Lunigiana Homecoming

It’s good to be “home.” There are some things we need to get used to. Again.

Bread stores, for example. Folks walk up, point to a particular pile of bread and ask where it comes from.


“Va bene”

And that’s it. Bread like they bake in the tiny little town of Agnino has been purchased, and for about a quarter of the money that a decent loaf will cost in California. Pane di Vinca is more popular. Most likely you’ve never heard of Vinca, but the tiny mountain village is as famous for its bread as Bigliolo is famous (all over Italy!) for beans.

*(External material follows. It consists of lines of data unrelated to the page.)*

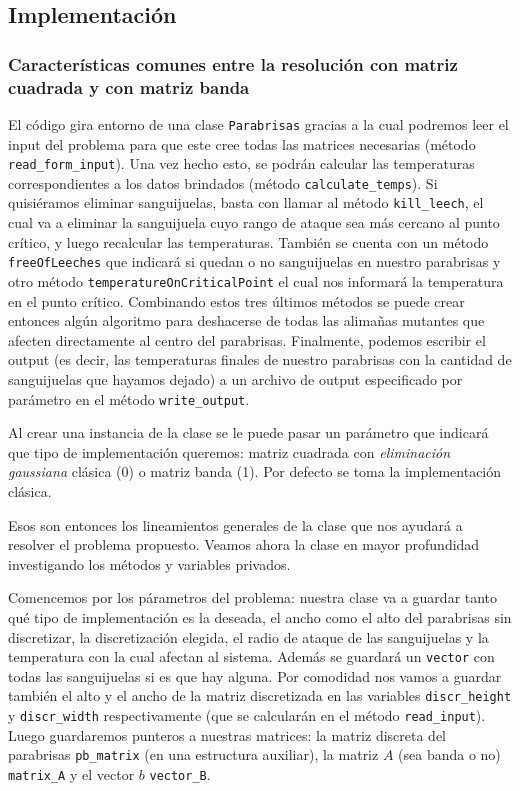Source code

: \subsection{Implementación}

\subsubsection{Características comunes entre la resolución con matriz cuadrada y con matriz banda}

El código gira entorno de una clase \texttt{Parabrisas} gracias a la cual podremos leer el input del problema para que este cree todas las matrices necesarias (método \texttt{read\_form\_input}). Una vez hecho esto, se podrán calcular las temperaturas correspondientes a los datos brindados (método \texttt{calculate\_temps}). Si quisiéramos eliminar sanguijuelas, basta con llamar al método \texttt{kill\_leech}, el cual va a eliminar la sanguijuela cuyo rango de ataque sea más cercano al punto crítico, y luego recalcular las temperaturas. También se cuenta con un método \texttt{freeOfLeeches} que indicará si quedan o no sanguijuelas en nuestro parabrisas y otro método \texttt{temperatureOnCriticalPoint} el cual nos informará la temperatura en el punto crítico. Combinando estos tres últimos métodos se puede crear entonces algún algoritmo para deshacerse de todas las alimañas mutantes que afecten directamente al centro del parabrisas. Finalmente, podemos escribir el output (es decir, las temperaturas finales de nuestro parabrisas con la cantidad de sanguijuelas que hayamos dejado) a un archivo de output especificado por parámetro en el método \texttt{write\_output}.

Al crear una instancia de la clase se le puede pasar un parámetro que indicará que tipo de implementación queremos: matriz cuadrada con \textit{eliminación gaussiana} clásica (0) o matriz banda (1). Por defecto se toma la implementación clásica.

\vspace{\baselineskip}

Esos son entonces los lineamientos generales de la clase que nos ayudará a resolver el problema propuesto. Veamos ahora la clase en mayor profundidad investigando los métodos y variables privados.

Comencemos por los párametros del problema: nuestra clase va a guardar tanto qué tipo de implementación es la deseada, el ancho como el alto del parabrisas sin discretizar, la discretización elegida, el radio de ataque de las sanguijuelas y la temperatura con la cual afectan al sistema. Además se guardará un \texttt{vector} con todas las sanguijuelas si es que hay alguna. Por comodidad nos vamos a guardar también el alto y el ancho de la matriz discretizada en las variables \texttt{discr\_height} y \texttt{discr\_width} respectivamente (que se calcularán en el método \texttt{read\_input}). Luego guardaremos punteros a nuestras matrices: la matriz discreta del parabrisas \texttt{pb\_matrix} (en una estructura auxiliar), la matriz $A$ (sea banda o no) \texttt{matrix\_A} y el vector $b$ \texttt{vector\_B}.

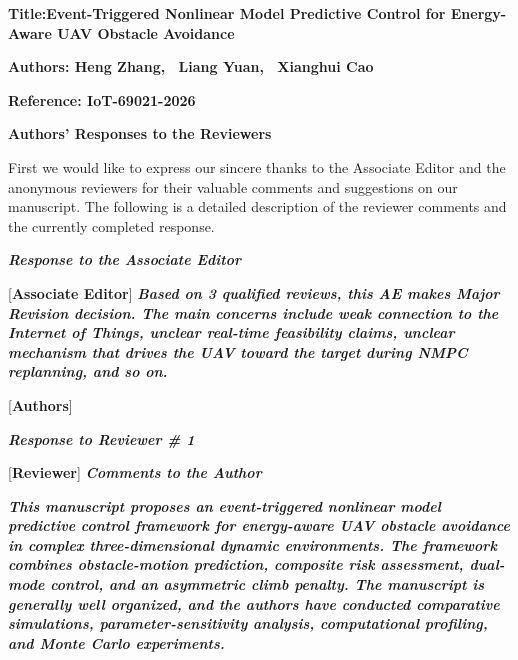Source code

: \documentclass[12pt, twosides]{article}
\theoremstyle{definition}
\begin{document}
\bigskip

\noindent \textbf{Title:Event-Triggered Nonlinear Model Predictive Control for Energy-Aware UAV Obstacle Avoidance}

\noindent \textbf{Authors: Heng Zhang, ~Liang Yuan, ~Xianghui Cao}

\noindent \textbf{Reference:  IoT-69021-2026}

\bigskip

\begin{center}
\textbf{\LARGE Authors' Responses to the Reviewers}
\end{center}

\bigskip First we would like to express our sincere thanks to the Associate Editor and the anonymous reviewers for their valuable comments and suggestions on our manuscript. The following is a detailed description of the reviewer comments and the currently completed response.

\begin{center}
\textbf{\textit{\large Response to the Associate Editor}}
\end{center}

\textcolor[rgb]{0.00,0.00,1.00}{[\textbf {Associate Editor}]} \textit{\textbf{Based on 3 qualified reviews, this AE makes Major Revision decision. The main concerns include weak connection to the Internet of Things, unclear real-time feasibility claims, unclear mechanism that drives the UAV toward the target during NMPC replanning,  and so on.}}

\textcolor[rgb]{0.00,0.00,1.00}{[\textbf{Authors}]}

\begin{center}
\textbf{\textit{\large Response to Reviewer \# 1}}
\end{center}

\textcolor[rgb]{0.00,0.00,1.00}{[\textbf {Reviewer}]} \textit{\textbf{Comments to the Author}}

\textit{\textbf{This manuscript proposes an event-triggered nonlinear model predictive control framework for energy-aware UAV obstacle avoidance in complex three-dimensional dynamic environments. The framework combines obstacle-motion prediction, composite risk assessment, dual-mode control, and an asymmetric climb penalty. The manuscript is generally well organized, and the authors have conducted comparative simulations, parameter-sensitivity analysis, computational profiling, and Monte Carlo experiments.}}
\end{document}
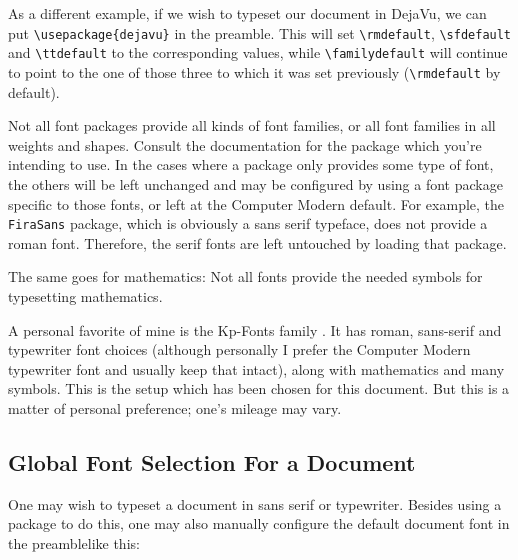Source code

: \documentclass[a4paper,oneside,11pt]{article}
\newcommand\compar[2]{\texttt{\textbackslash #1\{#2\}}}
\newcommand\comm[1]{\texttt{\textbackslash#1}}
\newcommand\code[1]{\texttt{#1}}
\begin{document}
As  a  different example,  if  we  wish to  typeset  our  document in  DejaVu,
we  can  put  \compar{usepackage}{dejavu}{}  in the  preamble. This  will  set
\comm{rmdefault}, \comm{sfdefault}  and \comm{ttdefault} to  the corresponding
values, while \comm{familydefault} will continue to  point to the one of those
three to which it was set previously (\comm{rmdefault} by default).

Not all font packages provide all kinds of font families, or all font families
in all  weights and  shapes. Consult the documentation  for the  package which
you're intending to use. In the cases  where a package only provides some type
of font, the  others will be left  unchanged and may be configured  by using a
font  package  specific  to  those  fonts, or  left  at  the  Computer  Modern
default. For example, the  \code{FiraSans} package, which is  obviously a sans
serif typeface, does not provide a  roman font. Therefore, the serif fonts are
left untouched by loading that package.

The same  goes for mathematics: Not all  fonts provide the needed  symbols for
typesetting mathematics.

A personal  favorite of mine  is the Kp-Fonts family  \cite{ctan:kpfonts}.  It
has  roman, sans-serif  and  typewriter font  choices  (although personally  I
prefer  the Computer  Modern typewriter  font and  usually keep  that intact),
along with  mathematics and  many symbols. This  is the  setup which  has been
chosen for this  document. But this is a matter of  personal preference; one's
mileage may vary.


\subsection{Global Font Selection For a Document}
\label{subsec:fontsel:global}

One may wish to typeset a  document in sans serif or typewriter. Besides using
a package  to do this,  one may also  manually configure the  default document
font in the preamble\footnotemark like this:

\end{document}
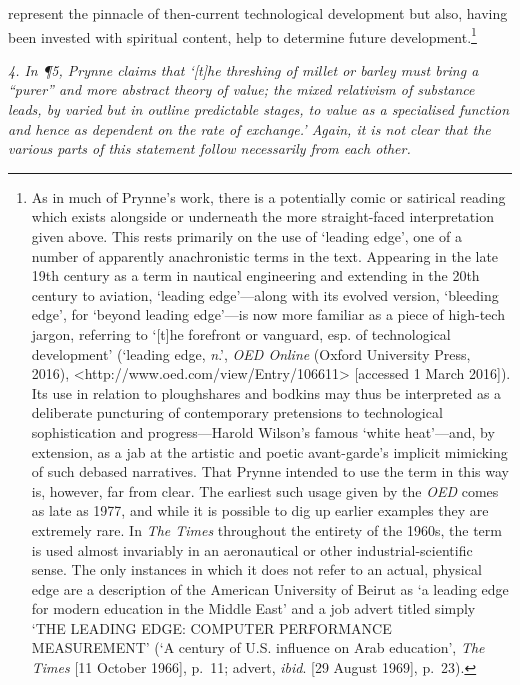 \documentclass[]{article}
\begin{document}
represent the pinnacle of then-current technological development but
also, having been invested with spiritual content, help to determine
future development.\footnote{As in much of Prynne's work, there is a
  potentially comic or satirical reading which exists alongside or
  underneath the more straight-faced interpretation given above. This
  rests primarily on the use of `leading edge', one of a number of
  apparently anachronistic terms in the text. Appearing in the late 19th
  century as a term in nautical engineering and extending in the 20th
  century to aviation, `leading edge'---along with its evolved version,
  `bleeding edge', for `beyond leading edge'---is now more familiar as a
  piece of high-tech jargon, referring to `{[}t{]}he forefront or
  vanguard, esp. of technological development' (`leading edge,
  \emph{n}.', \emph{OED Online} (Oxford University Press, 2016),
  \textless{}http://www.oed.com/view/Entry/106611\textgreater{}
  {[}accessed 1 March 2016{]}). Its use in relation to ploughshares and
  bodkins may thus be interpreted as a deliberate puncturing of
  contemporary pretensions to technological sophistication and
  progress---Harold Wilson's famous `white heat'---and, by extension, as
  a jab at the artistic and poetic avant-garde's implicit mimicking of
  such debased narratives. That Prynne intended to use the term in this
  way is, however, far from clear. The earliest such usage given by the
  \emph{OED} comes as late as 1977, and while it is possible to dig up
  earlier examples they are extremely rare. In \emph{The Times}
  throughout the entirety of the 1960s, the term is used almost
  invariably in an aeronautical or other industrial-scientific sense.
  The only instances in which it does not refer to an actual, physical
  edge are a description of the American University of Beirut as `a
  leading edge for modern education in the Middle East' and a job advert
  titled simply `THE LEADING EDGE: \textbar{} COMPUTER PERFORMANCE
  MEASUREMENT' (`A century of U.S. influence on Arab education',
  \emph{The Times} {[}11 October 1966{]}, p.~11; advert, \emph{ibid}.
  {[}29 August 1969{]}, p.~23).}

\emph{4. In ¶5, Prynne claims that `{[}t{]}he threshing of millet or
barley must bring a ``purer'' and more abstract theory of value; the
mixed relativism of substance leads, by varied but in outline
predictable stages, to value as a specialised function and hence as
dependent on the rate of exchange.' Again, it is not clear that the
various parts of this statement follow necessarily from each other.}
\end{document}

Yesterday we lunched under the awning at Ristorante Rolando in Barbarasco. Well, strike that, we half-lunched under that awning. You see, just as the ravioli with porcini and spaghetti con le vongole were arriving, rain began pelting the tattered canvas stretched over our heads. It was actually quite pleasant, sitting on the terrace, alone (the economy really is that bad, evidently), hearing the rain drum the canvas and feeling the sudden and quite welcome breeze…

Then, as the waiter disappeared into the restaurant to check on our second plates, there came a sizzle suspended in the air, a crackling sizzle that came from nowhere or everywhere—then a very short and very pregnant period of silence, then an ear-splitting and quite authoritative clap of thunder I will never forget.

The waiter arrived with a start, as they say in old lit. We decided to head into the dining room. Lights flickered. A candle was brought. Soon thereafter the lights went out for good.

You need to come and witness a thunderstorm like they have frequently in Tuscany. You don’t get those in California. We’re too mellow for that.

You also won’t get to hear the waiter blame the threatening skies on a politician that often. Yes, the gods were unhappy—and it was Berlusconi’s fault, according to the waiter.

I suppose this means he will just have to sacrifice another of his virgins…

Lunigiana Homecoming originally appeared on , updated: Jul 02, 2011 © .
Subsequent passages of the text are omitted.